Ahora que han pasado todas las fiestas de fin y principio de año, considero oportuno referirme a una tradición sui géneris, que desde hace unos cuarenta años pretende paliar la crisis moral que aqueja a la sociedad capitalista actual, y que se refleja en la vorágine de su religiosidad. Hablo de las convivencias institucionalizadas donde el abordaje del problema es místico, como lo es también el método de su resolución.
Desde septiembre de 2011, cuando mi hijo cursaba el sexto grado en escuela pública, en reunión de padres se nos informó acerca de una de las actividades que tendrían lugar días antes de la graduación. Se trataba de una convivencia de despedida a los niños, para que no se fueran sin recibir una última y reforzada dosis de moral, y para recuerdo ad perpétuam de su segundo hogar.
Entonces, a partir de la feliz decisión comunicada a las familias de los graduandos, empezaron los planes y las aguas de la imaginación infantil se tornaron turbulentas. ¿Cómo sería la actividad? En la reunión, a grandes rasgos, fueron tratados sus objetivos, los cuales no pretendían más que acercar las tiernas almas a la felicidad.En la acera de enfrente, la de los niños, se discutiría la tradición y cómo asumirla con entereza. Aunque, a decir verdad, no todos los sujetos-objetos de la convivencia resultaron permeados por la expectativa: mi hijo ni me preguntó de qué se trataba. Tuve que prepararlo ante cualquier sorpresa, pues yo había sobrevivido al trance muchos años atrás. Le dije que llorar no es un deporte, sino un mecanismo fisio-psico-moral que libera energía potencial del dolor humano -y a veces del gozo en todas sus dimensiones-, y alivia o estabiliza el desequilibrio físico y espiritual, derramando gotas de “mar prisionero” (agua salada). Bueno, él me entendió.

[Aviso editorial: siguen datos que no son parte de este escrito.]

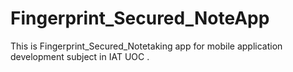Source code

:# Fingerprint_Secured_NoteApp
This is Fingerprint_Secured_Notetaking app for mobile application development subject in IAT UOC .
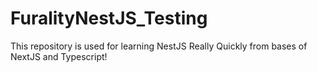 # FuralityNestJS_Testing
This repository is  used for learning NestJS Really Quickly from bases of NextJS and Typescript!
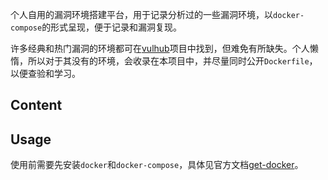 个人自用的漏洞环境搭建平台，用于记录分析过的一些漏洞环境，以`docker-compose`的形式呈现，便于记录和漏洞复现。

许多经典和热门漏洞的环境都可在[vulhub](https://github.com/vulhub/vulhub)项目中找到，但难免有所缺失。个人懒惰，所以对于其没有的环境，会收录在本项目中，并尽量同时公开`Dockerfile`，以便查验和学习。

## Content


## Usage

使用前需要先安装`docker`和`docker-compose`，具体见官方文档[get-docker](https://docs.docker.com/get-docker/)。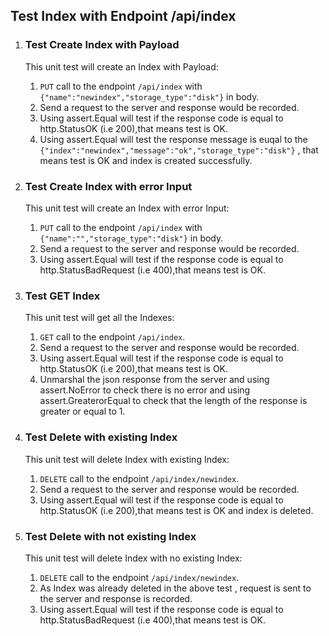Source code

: ## Test Index with Endpoint /api/index

1. ### Test Create Index with Payload
    This unit test will create an Index with Payload:
    1. `PUT` call to the endpoint `/api/index` with `{"name":"newindex","storage_type":"disk"}` in body.
    2. Send a request to the server and response would be recorded.
    3. Using assert.Equal will test if the response code is equal to http.StatusOK (i.e 200),that means test is OK.
    4. Using assert.Equal will test the response message is euqal to the `{"index":"newindex","message":"ok","storage_type":"disk"}` , that means test is OK and index is created successfully.  

2. ### Test Create Index with error Input
    This unit test will create an Index with error Input:
    1. `PUT` call to the endpoint `/api/index` with `{"name":"","storage_type":"disk"}` in body.
    2. Send a request to the server and response would be recorded.
    3. Using assert.Equal will test if the response code is equal to http.StatusBadRequest (i.e 400),that means test is OK.

3. ### Test GET Index 
    This unit test will get all the Indexes:
    1. `GET` call to the endpoint `/api/index`.
    2. Send a request to the server and response would be recorded.
    3. Using assert.Equal will test if the response code is equal to http.StatusOK (i.e 200),that means test is OK.
    4. Unmarshal the json response from the server and using assert.NoError to check there is no error and using assert.GreaterorEqual to check that the length of the response is greater or equal to 1.

4. ### Test Delete with existing Index
    This unit test will delete Index with existing Index:
    1. `DELETE` call to the endpoint `/api/index/newindex`.
    2. Send a request to the server and response would be recorded.
    3. Using assert.Equal will test if the response code is equal to http.StatusOK (i.e 200),that means test is OK and index is deleted.

5. ### Test Delete with not existing Index 
    This unit test will delete Index with no existing Index:
    1. `DELETE` call to the endpoint `/api/index/newindex`. 
    2. As Index was already deleted in the above test , request is sent to the server and response is recorded.
    3. Using assert.Equal will test if the response code is equal to http.StatusBadRequest (i.e 400),that means test is OK. 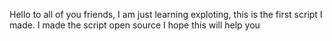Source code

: Hello to all of you friends, I am just learning exploting, this is the first script I made. I made the script open source I hope this will help you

Una de las salvedades –según parecía, la más importante- que estuvo sobre el tapete desde el principio -para no herir las susceptibilidades de la fe-, fue la laicidad de la convivencia. El Comité de padres, que incluía a un “niña” (maestra, en buen tico) madre, convino en que no habría manejo religioso de la actividad. Como la comunidad de padres de familia estaba compuesta por fieles de distintas congregaciones religiosas y uno que otro ajeno al “opio de los pueblos” (Carlos Marx), estuvimos de acuerdo con la naturaleza seglar del evento. En dado momento soñé viendo a mi muchacho disfrutar de un ejercicio espiritual de carácter epicúreo, en donde una sabia mujer o sabio varón, en estado de éxtasis pitagórico o nahua, o en “serenidad suprema” (nirvana), induciría en él sentimientos y razones de identidad con la madre naturaleza, le haría entender que la luna no es de queso y que los ticos, en vez de volar en naves con motor de plasma, deberíamos aterrizar y liberarnos de la esclavitud neoliberal que nos ahoga, armándonos del amor por el trabajo y por la ciencia, cual faro orientador de la armonía universal, que toma su aliento de la sabiduría milenaria (filosofía) y alimenta nuestro espíritu.

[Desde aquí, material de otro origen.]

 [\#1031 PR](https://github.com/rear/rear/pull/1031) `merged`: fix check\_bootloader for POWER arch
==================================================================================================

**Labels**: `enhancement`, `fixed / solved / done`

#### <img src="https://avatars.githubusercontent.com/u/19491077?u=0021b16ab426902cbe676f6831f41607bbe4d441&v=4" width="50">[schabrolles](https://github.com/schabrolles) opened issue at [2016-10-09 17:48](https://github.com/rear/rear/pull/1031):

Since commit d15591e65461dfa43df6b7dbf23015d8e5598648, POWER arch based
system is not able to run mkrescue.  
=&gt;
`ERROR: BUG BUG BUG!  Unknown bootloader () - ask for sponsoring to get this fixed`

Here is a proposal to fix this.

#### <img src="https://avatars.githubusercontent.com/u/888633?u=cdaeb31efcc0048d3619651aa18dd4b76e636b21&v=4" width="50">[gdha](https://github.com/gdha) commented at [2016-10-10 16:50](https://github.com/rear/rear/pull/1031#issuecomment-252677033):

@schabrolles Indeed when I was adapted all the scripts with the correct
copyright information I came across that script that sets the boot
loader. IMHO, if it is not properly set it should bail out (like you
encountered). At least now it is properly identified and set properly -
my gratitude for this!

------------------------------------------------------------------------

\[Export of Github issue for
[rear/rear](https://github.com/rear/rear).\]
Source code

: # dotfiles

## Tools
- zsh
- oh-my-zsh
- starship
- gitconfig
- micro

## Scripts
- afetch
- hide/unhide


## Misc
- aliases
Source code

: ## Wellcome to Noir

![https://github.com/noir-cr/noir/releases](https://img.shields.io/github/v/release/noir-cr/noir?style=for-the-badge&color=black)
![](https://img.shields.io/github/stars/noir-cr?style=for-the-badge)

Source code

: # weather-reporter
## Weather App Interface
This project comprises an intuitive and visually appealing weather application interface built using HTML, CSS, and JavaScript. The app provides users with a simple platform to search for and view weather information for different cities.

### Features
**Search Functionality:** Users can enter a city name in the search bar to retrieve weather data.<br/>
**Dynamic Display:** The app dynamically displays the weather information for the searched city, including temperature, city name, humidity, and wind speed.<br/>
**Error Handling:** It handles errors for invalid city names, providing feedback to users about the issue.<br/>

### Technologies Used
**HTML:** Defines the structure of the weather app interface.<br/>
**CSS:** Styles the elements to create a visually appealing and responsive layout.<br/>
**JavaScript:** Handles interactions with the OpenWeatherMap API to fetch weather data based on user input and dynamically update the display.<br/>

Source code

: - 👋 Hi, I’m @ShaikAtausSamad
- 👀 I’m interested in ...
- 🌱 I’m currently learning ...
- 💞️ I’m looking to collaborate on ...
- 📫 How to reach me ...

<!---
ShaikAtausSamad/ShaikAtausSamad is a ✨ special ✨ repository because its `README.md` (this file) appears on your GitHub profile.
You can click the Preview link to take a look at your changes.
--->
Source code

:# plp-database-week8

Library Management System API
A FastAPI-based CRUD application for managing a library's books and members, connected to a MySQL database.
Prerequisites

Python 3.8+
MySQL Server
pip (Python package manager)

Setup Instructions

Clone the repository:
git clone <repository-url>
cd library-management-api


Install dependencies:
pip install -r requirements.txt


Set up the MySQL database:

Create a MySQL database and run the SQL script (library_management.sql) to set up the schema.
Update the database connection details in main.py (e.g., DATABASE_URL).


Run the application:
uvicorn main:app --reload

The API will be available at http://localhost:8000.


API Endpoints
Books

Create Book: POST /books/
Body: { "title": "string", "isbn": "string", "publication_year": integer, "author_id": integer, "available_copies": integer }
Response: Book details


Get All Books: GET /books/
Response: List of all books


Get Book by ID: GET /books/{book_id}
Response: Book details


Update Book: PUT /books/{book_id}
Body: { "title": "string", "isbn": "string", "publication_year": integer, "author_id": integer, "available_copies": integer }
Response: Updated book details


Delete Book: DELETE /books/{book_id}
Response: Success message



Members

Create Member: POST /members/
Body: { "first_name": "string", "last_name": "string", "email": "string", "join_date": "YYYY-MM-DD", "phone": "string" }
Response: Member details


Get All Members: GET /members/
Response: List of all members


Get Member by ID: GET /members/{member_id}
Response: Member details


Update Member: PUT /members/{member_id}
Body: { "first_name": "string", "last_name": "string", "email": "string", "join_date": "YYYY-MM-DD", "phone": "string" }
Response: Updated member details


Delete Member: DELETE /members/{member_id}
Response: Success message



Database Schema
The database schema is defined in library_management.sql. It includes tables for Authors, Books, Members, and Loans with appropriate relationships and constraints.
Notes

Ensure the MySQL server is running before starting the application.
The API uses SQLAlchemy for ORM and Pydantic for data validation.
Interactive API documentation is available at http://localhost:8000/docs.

El día de la convivencia los papás debíamos ingresar al sitio una hora antes de su clausura y así recibir a los pollitos “acicalados”. Llegamos puntuales a la cita, en donde nos recibió un mozuelo cuyo discurso religioso era vacilante y nos trataba de “tú”. El joven explicó la dinámica por seguir y anunció la presencia del maestro ceremonial, que previamente allanaría el camino al encuentro. Fue una media hora de moderado culto religioso en que, en buen cristiano, se inculpaban tirios y troyanos. En el acto imperaba la lógica agustiniana del pecado: todos somos malos progenitores, y ante tan infinita desgracia sólo nos queda llorar. Luego llegaron los niños, que al ver a papi y mami lloraban a moco partido.
Mi hijo, por no llorar durante la convivencia -pues no recibió aprestamiento moral al efecto- fue emplazado por algunas compañeras que lo consideraron hereje, y tuvo que complacerlas con un par de lágrimas fingidas. ¿Qué tanto habrán pecado escolares a punto de graduarse, como para derretirse en llanto colectivo?
Como habréis comprendido, queridos lectores, en un país donde la educación, por órdenes de los imperios históricos e intereses de la burguesía criolla y de la oligarquía cuasifeudal, es de carácter religioso-positivista, donde la mayoría de la población maneja al dedillo los pormenores de la vida y muerte de Michael Jackson, pero ignora que en Costa Rica existen indios que aún resisten la colonización, donde “filosofía” es una mala palabra, a la que se teme tanto como a la matemática, y por eso no se enseña, la convivencia no podía ser de otro modo.